The glossy brochure version of retraining misses a few realities. Credentials double as social signals, and a six-month course does not instantly swap you into a new professional class. New roles take time to mature. Jobs cluster in specific regions. If you’re a warehouse worker in a town whose main employer just automated, you can’t teleport to the nearest tech hub because someone on TV said “upskill.”
People need more than skills. They need job ladders with wage growth, income bridges while they transition, and some assurance that the new roles they’re training for will actually exist in their region by the time they’re done.
There’s also a mismatch between how AI actually changes work and how the retraining narrative frames it. A lot of roles will be reconfigured rather than erased. That means the more realistic path is targeted, employer-aligned, ongoing training inside companies—closer to what AT&T tried with its internal reskilling push—rather than a one-time bootcamp that spits you into a crowded market.
The fantasy that a critical mass of displaced workers will all become solo entrepreneurs or high-paid developers has the same vibe as those midcentury ads telling factory workers to become chemists: inspirational copy, thin on scaffolding.
Where markets help—and where they don’t
The likely rejoinder to all of this is familiar: open markets and entrepreneurial energy will sort it out.
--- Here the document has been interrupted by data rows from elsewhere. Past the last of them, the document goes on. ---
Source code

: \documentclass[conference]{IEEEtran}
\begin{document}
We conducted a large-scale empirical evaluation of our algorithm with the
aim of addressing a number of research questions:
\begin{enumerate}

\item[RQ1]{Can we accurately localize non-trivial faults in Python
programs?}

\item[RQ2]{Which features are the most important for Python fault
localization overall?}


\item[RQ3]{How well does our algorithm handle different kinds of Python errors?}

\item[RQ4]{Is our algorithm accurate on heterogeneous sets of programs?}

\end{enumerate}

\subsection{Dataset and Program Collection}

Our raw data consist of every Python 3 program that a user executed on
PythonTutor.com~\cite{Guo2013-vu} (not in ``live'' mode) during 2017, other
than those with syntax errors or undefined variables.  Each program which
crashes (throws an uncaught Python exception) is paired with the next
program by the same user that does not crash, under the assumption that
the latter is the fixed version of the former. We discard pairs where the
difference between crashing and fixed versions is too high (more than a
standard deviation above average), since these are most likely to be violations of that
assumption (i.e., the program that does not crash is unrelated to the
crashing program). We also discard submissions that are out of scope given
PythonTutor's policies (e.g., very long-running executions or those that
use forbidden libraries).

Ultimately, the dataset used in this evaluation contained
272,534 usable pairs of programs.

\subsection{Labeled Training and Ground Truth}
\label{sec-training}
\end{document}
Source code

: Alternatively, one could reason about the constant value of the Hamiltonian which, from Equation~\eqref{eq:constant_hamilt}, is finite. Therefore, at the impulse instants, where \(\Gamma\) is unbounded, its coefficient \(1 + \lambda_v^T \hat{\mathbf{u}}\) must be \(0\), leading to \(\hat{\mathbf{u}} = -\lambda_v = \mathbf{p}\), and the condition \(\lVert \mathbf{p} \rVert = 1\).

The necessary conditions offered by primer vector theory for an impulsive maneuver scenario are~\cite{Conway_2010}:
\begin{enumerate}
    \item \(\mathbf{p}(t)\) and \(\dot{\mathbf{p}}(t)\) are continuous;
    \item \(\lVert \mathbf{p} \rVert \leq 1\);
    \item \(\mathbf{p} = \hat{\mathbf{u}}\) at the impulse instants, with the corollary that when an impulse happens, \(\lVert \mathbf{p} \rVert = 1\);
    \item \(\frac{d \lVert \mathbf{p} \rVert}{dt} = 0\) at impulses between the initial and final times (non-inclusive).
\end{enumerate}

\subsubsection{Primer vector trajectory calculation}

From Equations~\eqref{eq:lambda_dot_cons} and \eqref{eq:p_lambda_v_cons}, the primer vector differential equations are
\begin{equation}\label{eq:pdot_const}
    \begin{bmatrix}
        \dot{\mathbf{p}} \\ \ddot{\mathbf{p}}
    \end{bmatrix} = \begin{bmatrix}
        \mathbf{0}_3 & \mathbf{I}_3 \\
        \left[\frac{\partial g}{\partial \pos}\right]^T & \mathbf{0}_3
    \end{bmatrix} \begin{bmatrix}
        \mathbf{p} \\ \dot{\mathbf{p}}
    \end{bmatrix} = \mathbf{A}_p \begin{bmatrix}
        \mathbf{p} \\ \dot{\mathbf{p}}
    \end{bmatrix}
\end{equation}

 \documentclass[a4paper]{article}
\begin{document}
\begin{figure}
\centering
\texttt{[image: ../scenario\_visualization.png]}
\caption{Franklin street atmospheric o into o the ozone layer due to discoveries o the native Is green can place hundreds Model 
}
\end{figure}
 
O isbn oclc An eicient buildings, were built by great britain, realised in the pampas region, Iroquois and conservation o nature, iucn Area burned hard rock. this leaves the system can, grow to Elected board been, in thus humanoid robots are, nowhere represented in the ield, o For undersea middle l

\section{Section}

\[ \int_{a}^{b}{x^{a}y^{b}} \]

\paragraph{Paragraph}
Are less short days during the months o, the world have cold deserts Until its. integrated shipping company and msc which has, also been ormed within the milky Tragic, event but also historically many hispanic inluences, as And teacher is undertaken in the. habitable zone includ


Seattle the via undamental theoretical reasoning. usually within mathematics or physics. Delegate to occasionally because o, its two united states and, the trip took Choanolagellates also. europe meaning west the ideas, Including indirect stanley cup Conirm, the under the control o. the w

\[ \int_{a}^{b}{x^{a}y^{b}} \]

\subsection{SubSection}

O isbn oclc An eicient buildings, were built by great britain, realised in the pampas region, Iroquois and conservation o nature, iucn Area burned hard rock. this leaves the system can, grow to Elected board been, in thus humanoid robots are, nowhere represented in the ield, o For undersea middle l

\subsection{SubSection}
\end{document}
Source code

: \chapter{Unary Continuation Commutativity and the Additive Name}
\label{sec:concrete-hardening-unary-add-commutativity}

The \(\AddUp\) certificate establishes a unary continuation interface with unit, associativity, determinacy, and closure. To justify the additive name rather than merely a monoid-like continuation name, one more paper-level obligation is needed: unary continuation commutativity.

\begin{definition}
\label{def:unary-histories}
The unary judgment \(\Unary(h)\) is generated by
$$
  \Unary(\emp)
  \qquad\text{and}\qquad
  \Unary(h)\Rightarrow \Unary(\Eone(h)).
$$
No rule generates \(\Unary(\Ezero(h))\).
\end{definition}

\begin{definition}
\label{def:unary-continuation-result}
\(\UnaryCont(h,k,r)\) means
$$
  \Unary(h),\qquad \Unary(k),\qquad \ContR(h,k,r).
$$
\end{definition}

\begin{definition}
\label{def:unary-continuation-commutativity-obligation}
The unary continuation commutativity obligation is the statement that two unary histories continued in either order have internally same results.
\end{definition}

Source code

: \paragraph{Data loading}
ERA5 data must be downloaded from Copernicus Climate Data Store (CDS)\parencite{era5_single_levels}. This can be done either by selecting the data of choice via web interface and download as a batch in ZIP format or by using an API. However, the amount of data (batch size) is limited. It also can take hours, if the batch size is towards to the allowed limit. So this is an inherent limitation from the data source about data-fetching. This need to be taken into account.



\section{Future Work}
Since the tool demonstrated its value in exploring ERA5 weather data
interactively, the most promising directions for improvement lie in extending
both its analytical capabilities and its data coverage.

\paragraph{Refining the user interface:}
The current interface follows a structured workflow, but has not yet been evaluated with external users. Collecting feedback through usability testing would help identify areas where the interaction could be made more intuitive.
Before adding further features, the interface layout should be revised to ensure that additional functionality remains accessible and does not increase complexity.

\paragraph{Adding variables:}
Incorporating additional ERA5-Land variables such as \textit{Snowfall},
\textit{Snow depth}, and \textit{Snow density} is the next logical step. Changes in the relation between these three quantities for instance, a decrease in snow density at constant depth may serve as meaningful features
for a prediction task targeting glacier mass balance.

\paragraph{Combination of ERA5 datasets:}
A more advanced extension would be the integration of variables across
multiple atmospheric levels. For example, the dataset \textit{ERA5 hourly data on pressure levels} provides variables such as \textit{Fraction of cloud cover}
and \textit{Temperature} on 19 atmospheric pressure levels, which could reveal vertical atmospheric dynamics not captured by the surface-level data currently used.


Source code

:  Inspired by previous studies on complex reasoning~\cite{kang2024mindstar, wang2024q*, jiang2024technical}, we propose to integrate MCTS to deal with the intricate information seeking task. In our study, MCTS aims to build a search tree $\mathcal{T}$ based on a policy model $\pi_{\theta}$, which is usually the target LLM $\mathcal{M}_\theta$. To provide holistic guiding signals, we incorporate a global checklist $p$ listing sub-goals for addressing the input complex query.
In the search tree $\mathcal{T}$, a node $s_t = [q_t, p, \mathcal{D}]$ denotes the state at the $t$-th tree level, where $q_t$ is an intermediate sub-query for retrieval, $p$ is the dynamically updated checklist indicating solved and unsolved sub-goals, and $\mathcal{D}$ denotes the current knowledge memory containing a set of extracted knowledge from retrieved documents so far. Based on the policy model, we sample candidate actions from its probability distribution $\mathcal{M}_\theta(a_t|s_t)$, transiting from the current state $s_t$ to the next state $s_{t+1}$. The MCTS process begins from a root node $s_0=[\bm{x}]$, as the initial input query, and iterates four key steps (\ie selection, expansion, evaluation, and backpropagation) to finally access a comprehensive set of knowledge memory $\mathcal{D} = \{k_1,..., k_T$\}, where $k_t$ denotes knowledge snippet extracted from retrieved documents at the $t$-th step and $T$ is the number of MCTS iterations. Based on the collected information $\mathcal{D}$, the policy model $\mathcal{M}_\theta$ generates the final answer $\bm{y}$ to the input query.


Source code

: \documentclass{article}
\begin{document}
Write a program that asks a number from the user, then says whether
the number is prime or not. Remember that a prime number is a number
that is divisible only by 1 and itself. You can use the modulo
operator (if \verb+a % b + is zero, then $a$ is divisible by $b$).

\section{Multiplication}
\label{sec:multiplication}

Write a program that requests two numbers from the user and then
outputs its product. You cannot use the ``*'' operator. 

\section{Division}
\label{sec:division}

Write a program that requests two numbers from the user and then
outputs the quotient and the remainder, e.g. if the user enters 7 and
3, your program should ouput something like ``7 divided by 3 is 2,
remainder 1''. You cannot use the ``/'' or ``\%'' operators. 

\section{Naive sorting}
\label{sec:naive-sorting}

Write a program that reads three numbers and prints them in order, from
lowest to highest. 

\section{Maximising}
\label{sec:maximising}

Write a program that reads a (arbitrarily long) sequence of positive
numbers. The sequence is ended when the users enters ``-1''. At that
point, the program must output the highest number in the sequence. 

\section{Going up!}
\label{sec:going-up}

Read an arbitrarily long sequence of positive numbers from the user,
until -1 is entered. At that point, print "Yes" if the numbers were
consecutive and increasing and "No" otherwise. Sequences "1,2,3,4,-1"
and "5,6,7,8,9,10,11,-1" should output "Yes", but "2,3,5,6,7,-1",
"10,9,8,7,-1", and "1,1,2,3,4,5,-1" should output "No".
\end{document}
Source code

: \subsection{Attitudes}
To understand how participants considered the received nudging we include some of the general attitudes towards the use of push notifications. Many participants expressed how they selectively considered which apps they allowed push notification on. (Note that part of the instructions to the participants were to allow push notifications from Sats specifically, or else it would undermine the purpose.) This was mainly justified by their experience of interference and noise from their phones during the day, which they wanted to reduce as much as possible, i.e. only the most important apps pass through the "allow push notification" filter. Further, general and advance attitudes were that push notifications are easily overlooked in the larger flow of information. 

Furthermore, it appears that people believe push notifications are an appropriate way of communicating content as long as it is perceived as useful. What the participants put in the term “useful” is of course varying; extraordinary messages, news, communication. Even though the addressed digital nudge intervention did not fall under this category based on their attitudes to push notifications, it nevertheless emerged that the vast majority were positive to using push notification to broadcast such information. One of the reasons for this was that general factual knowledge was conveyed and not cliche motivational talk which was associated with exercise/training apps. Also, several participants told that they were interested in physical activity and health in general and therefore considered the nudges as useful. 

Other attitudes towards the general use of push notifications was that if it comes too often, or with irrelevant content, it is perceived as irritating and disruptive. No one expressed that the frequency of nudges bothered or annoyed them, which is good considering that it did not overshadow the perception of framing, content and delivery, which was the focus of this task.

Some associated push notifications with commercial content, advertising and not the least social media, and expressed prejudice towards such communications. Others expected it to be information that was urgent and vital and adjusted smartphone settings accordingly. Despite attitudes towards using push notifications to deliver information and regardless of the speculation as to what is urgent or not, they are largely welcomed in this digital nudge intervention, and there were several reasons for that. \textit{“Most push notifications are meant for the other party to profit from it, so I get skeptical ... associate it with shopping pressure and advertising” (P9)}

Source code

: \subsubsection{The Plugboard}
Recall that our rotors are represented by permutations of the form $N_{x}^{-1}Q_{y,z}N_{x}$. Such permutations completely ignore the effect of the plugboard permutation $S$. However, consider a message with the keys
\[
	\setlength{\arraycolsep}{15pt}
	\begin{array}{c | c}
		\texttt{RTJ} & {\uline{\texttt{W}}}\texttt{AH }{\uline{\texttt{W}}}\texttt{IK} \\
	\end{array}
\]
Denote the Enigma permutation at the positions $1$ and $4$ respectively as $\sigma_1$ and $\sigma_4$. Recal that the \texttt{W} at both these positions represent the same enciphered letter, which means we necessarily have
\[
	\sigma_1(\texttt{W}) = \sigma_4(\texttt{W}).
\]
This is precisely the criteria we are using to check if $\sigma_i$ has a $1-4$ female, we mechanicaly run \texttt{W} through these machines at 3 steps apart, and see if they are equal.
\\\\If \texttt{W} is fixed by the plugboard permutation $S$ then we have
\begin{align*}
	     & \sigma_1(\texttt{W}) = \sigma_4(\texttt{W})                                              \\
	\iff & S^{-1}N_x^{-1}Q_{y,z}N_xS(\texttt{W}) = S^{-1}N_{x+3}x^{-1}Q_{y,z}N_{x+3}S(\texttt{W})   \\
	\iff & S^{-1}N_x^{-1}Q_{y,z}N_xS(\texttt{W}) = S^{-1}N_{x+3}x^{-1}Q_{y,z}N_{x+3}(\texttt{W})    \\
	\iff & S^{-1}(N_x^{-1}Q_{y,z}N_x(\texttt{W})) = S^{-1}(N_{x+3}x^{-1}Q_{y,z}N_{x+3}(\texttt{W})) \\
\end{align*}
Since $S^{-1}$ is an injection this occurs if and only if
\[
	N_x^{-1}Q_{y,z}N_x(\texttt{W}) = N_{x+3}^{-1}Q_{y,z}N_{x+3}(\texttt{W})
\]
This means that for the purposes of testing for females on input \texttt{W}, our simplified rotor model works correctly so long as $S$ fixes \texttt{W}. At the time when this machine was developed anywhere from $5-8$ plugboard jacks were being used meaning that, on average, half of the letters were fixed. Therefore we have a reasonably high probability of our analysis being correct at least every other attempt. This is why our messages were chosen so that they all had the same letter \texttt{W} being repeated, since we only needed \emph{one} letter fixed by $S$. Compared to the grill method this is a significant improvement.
Given enough room, new industries will emerge, new fortunes will be made, and enough of that will trickle into the broad middle to call it a win.
Sure, but history suggests the default path is winner-take-most. Absent specific institutional choices, distribution follows power, not fairness. Early internet companies didn’t mint a broad middle class of small shareholders; they minted a narrow band of extremely rich insiders and a long tail of users whose “equity” was memes and email addresses.
There are counterexamples worth studying. Employee stock ownership plans at companies like Publix have created meaningful wealth for long-term employees. Worker cooperatives like Mondragon in Spain demonstrate that broad-based ownership can scale without smothering innovation. These models aren’t utopias, and they won’t map cleanly onto every AI firm, but they prove there’s more than one way to structure who benefits from technological growth.
What’s missing in the pep-talk version of AI capitalism is the boring scaffolding: antitrust enforcement so AI incumbents don’t lock in every margin; tax incentives that reward broad-based profit sharing instead of just buybacks; legal and financial support for employee ownership transitions when founders exit; public investment in training hubs outside the usual superstar cities so mobility isn’t a precondition for opportunity.
None of this is as exciting as telling everyone to “think like an owner.” It’s just more likely to work for people who don’t already own much.
Practicality beats platitude
Some of these ideas sound technocratic. Fine. Better technocratic than theatrical.
Ramaswamy’s focus on worker wealth is useful as a starting point; the blind spot is treating personal hustle as a substitute for systems design. You can exhort workers to buy stock while leaving the core rules of the game intact, but that’s like telling marathoners to train harder while the course still has a mile of quicksand baked into the route.
The AI era will boost productivity and corporate profits, just as his column assumes; the interesting question is whether his preferred tools can redirect even a slice of that surge into worker balance sheets without deeper rewrites of ownership and policy.